*** Opening Data shown ***

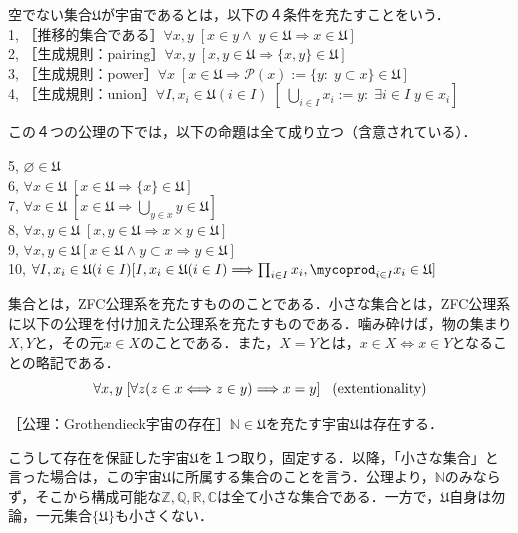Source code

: \documentclass[uplatex, 12pt, a4paper, dvipdfmx]{jsarticle}
\let\coprod\mycoprod
\begin{document}
\begin{shadebox}\begin{definition}[Grothendieck宇宙]
    空でない集合$\mathfrak{U}$が宇宙であるとは，以下の４条件を充たすことをいう．\\
    1, ［推移的集合である］$\forall x,y \; [x\in y \wedge \; y\in \mathfrak{U} \Longrightarrow x\in \mathfrak{U}]$\\
    2, ［生成規則：pairing］$\forall x,y \; [x,y\in \mathfrak{U} \Longrightarrow \{ x,y\} \in \mathfrak{U}]$\\
    3, ［生成規則：power］$\forall x \; [x\in\mathfrak{U} \Longrightarrow \mathcal{P}(x):=\{ y:\; y \subset x\} \in \mathfrak{U}]$\\
    4, ［生成規則：union］$\forall I,x_i \in \mathfrak{U}(i\in I) \; [\; \bigcup_{i\in I} x_i := {y:\; \exists i\in I \; y\in x_i}]$
\end{definition}\end{shadebox}

この４つの公理の下では，以下の命題は全て成り立つ（含意されている）．
\begin{shadebox}
    5, $\varnothing\in\mathfrak{U}$\\
    6, $\forall x\in\mathfrak{U} \; [x\in\mathfrak{U}\Longrightarrow \{ x \} \in \mathfrak{U}]$\\
    7, $\forall x\in\mathfrak{U} \; [x\in\mathfrak{U}\Longrightarrow \bigcup_{y\in x}y\in\mathfrak{U}]$\\
    8, $\forall x,y\in\mathfrak{U} \; [x,y \in\mathfrak{U}\Longrightarrow x\times y\in\mathfrak{U}]$\\
    9, $\forall x,y\in\mathfrak{U} [x\in\mathfrak{U} \wedge y\subset x \Longrightarrow y\in\mathfrak{U}]$\\
    10, $\forall I,x_i\in\mathfrak{U}(i\in I) [I,x_i\in\mathfrak{U}(i\in I)\Longrightarrow \prod_{i\in I}x_i , \coprod_{i\in I}x_i\in\mathfrak{U}]$
\end{shadebox}

\begin{shadebox}\begin{definition}[（小さな）集合]集合とは，ZFC公理系を充たすもののことである．小さな集合とは，ZFC公理系に以下の公理を付け加えた公理系を充たすものである．噛み砕けば，物の集まり$X,Y$と，その元$x\in X$のことである．また，$X=Y$とは，$x\in X \Longleftrightarrow x \in Y$となることの略記である．$$\forall x,y \; [ \forall z (z\in x \Longleftrightarrow z\in y) \Longrightarrow x=y ] \hspace{3mm}\mathrm{(extentionality)}$$
\begin{center}［公理：\rm{Grothendieck宇宙の存在}］$\mathbb{N}\in\mathfrak{U}$を充たす宇宙$\mathfrak{U}$は存在する．\end{center} \vspace{1mm}
\end{definition}\end{shadebox}
こうして存在を保証した宇宙$\mathfrak{U}$を１つ取り，固定する．以降，「小さな集合」と言った場合は，この宇宙$\mathfrak{U}$に所属する集合のことを言う．公理より，$\mathbb{N}$のみならず，そこから構成可能な$\mathbb{Z,Q,R,C}$は全て小さな集合である．一方で，$\mathfrak{U}$自身は勿論，一元集合$\{ \mathfrak{U} \}$も小さくない．
\end{document}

*** Closing Data shown ***

**Assignment**
For this task, copy every line of the material in which "definition" appears.

**Problem solution**
\begin{shadebox}\begin{definition}[Grothendieck宇宙]
\end{definition}\end{shadebox}
\begin{shadebox}\begin{definition}[（小さな）集合]集合とは，ZFC公理系を充たすもののことである．小さな集合とは，ZFC公理系に以下の公理を付け加えた公理系を充たすものである．噛み砕けば，物の集まり$X,Y$と，その元$x\in X$のことである．また，$X=Y$とは，$x\in X \Longleftrightarrow x \in Y$となることの略記である．$$\forall x,y \; [ \forall z (z\in x \Longleftrightarrow z\in y) \Longrightarrow x=y ] \hspace{3mm}\mathrm{(extentionality)}$$
\end{definition}\end{shadebox}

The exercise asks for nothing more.